The prediction is in print, it’s on video and it will never be erased. My call for a 21-20 game in Notre Dame’s favor is on the ol’ Internet for good. If you have rotten vegetables you want to throw at me—or perhaps an old refrigerator if you can lift it—now would be the time to toss in my direction.
Fair is fair.
Heading into this game, I thought the Notre Dame Fighting Irish would give the Alabama Crimson Tide a challenge on both sides of the ball. They didn’t. The 42-14 score says it all.
I thought Irish quarterback Everett Golson would handle the moment and be the X-factor Notre Dame needed. Although it wasn’t all his fault, he couldn’t get much of anything going throughout.
I thought Notre Dame’s impressive front seven would be able to handle the touted Alabama offensive line and keep running backs Eddie Lacy and T.J. Yeldon in check. This, more than anything, is where I missed, and Notre Dame looked like a different team defensively.
After giving up only two rushing touchdowns all season, Notre Dame gave up two on Monday night in the first 15 minutes and three seconds. In total, Brian Kelly’s impressive group gave up 529 yards. Yeldon and Lacy each went over 100 yards, and quarterback AJ McCarron flirted with perfection.
His 264 yards and four touchdowns led the way for Alabama, and on offense the team made it look easy. I watched McCarron struggle a bit down the stretch of the regular season and wondered how he’d handle this game and this defense. He answered that call emphatically.
Notre Dame did not.
For a team that rarely missed tackles during the regular season, the Irish looked like a shell of its regular-season self. The defensive line did what it could to cause havoc, but Alabama was that much better. Notre Dame had chances at stopping the running backs for a loss, but it couldn’t bring them down. Give Alabama credit for keeping these plays alive, of course, but this was not the defense I expected to see.
On offense, Notre Dame mustered up just 32 yards rushing on 19 carries. The Fighting Irish were one-dimensional from the start, and they had to stay one-dimensional after getting down a quick 21 points as the second quarter started.
The offensive line struggled at times, and Everett Golson never looked comfortable. He ended up throwing for 270 yards, but much of this production came when it was too late. And really it was too late far too early.
Notre Dame was overpowered and overmatched. The team, to be quite honest, looked like it didn’t belong. That’s not to say that the Fighting Irish didn’t deserve to be there, of course, but the gap in talent was apparent early on. This was ugly. This…was not the Notre Dame victory I predicted to say the least.
Looking back on the season, perhaps I should have gone with my first impression.
After Alabama dismantled Michigan 41-14 in the first week of the season, I left more than impressed with the Tide. In fact, my headline said it all.
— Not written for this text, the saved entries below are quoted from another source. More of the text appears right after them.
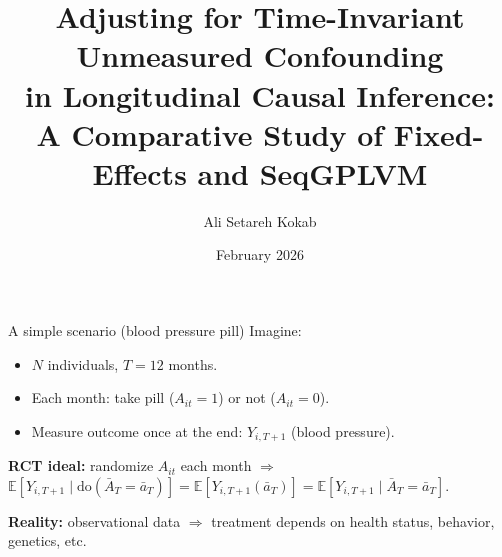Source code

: \documentclass[aspectratio=169]{beamer}
\title[Fixed Effects vs SeqGPLVM]{Adjusting for Time-Invariant Unmeasured Confounding \\in Longitudinal Causal Inference: \\A Comparative Study of Fixed-Effects and SeqGPLVM}
\author{Ali Setareh Kokab}
\institute{University of Tübingen} %
\date{February 2026}
\begin{document}
\begin{frame}
  \titlepage
\end{frame}



\begin{frame}{A simple scenario (blood pressure pill)}
Imagine:
\begin{itemize}
  \item $N$ individuals, $T=12$ months.
  \item Each month: take pill ($A_{it}=1$) or not ($A_{it}=0$).
  \item Measure outcome once at the end: $Y_{i,T+1}$ (blood pressure).
\end{itemize}

\vspace{0.2cm}
\textbf{RCT ideal:} randomize $A_{it}$ each month $\Rightarrow$
$\mathbb{E}\!\left[Y_{i,T+1}\mid\text{do}(\bar A_T=\bar a_T)\right]
=
\mathbb{E}\!\left[Y_{i,T+1}(\bar a_T)\right]
=
\mathbb{E}\!\left[Y_{i,T+1}\mid \bar A_T=\bar a_T\right]
$.


\vspace{0.2cm}
\textbf{Reality:} observational data $\Rightarrow$ treatment depends on health status, behavior, genetics, etc.
\end{frame}
\end{document}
A full college football season later, and here we are. The scores from the opener and closer are nearly identical, and I assume Nick Saban simply added on one point for style.
Crimson Tide football is indeed No. 1. The path to get there didn’t always go as planned, but it never does. Alabama is once again the proud owners of a crystal football, a spot the Crimson Tide have become quite familiar with.
This year’s team had a much different feel, and I had my doubts on how it would match up with Notre Dame. To win, however, I still said that Notre Dame would have to play its best game of the season—something I thought the Fighting Irish were more than capable of.
They played their worst.
Give credit to Alabama for doing what it does best. Physically dominating you until you want to tap out. That moment came early on for Notre Dame and also my prediction.
If you have any more rotten vegetables handy, you know what to do.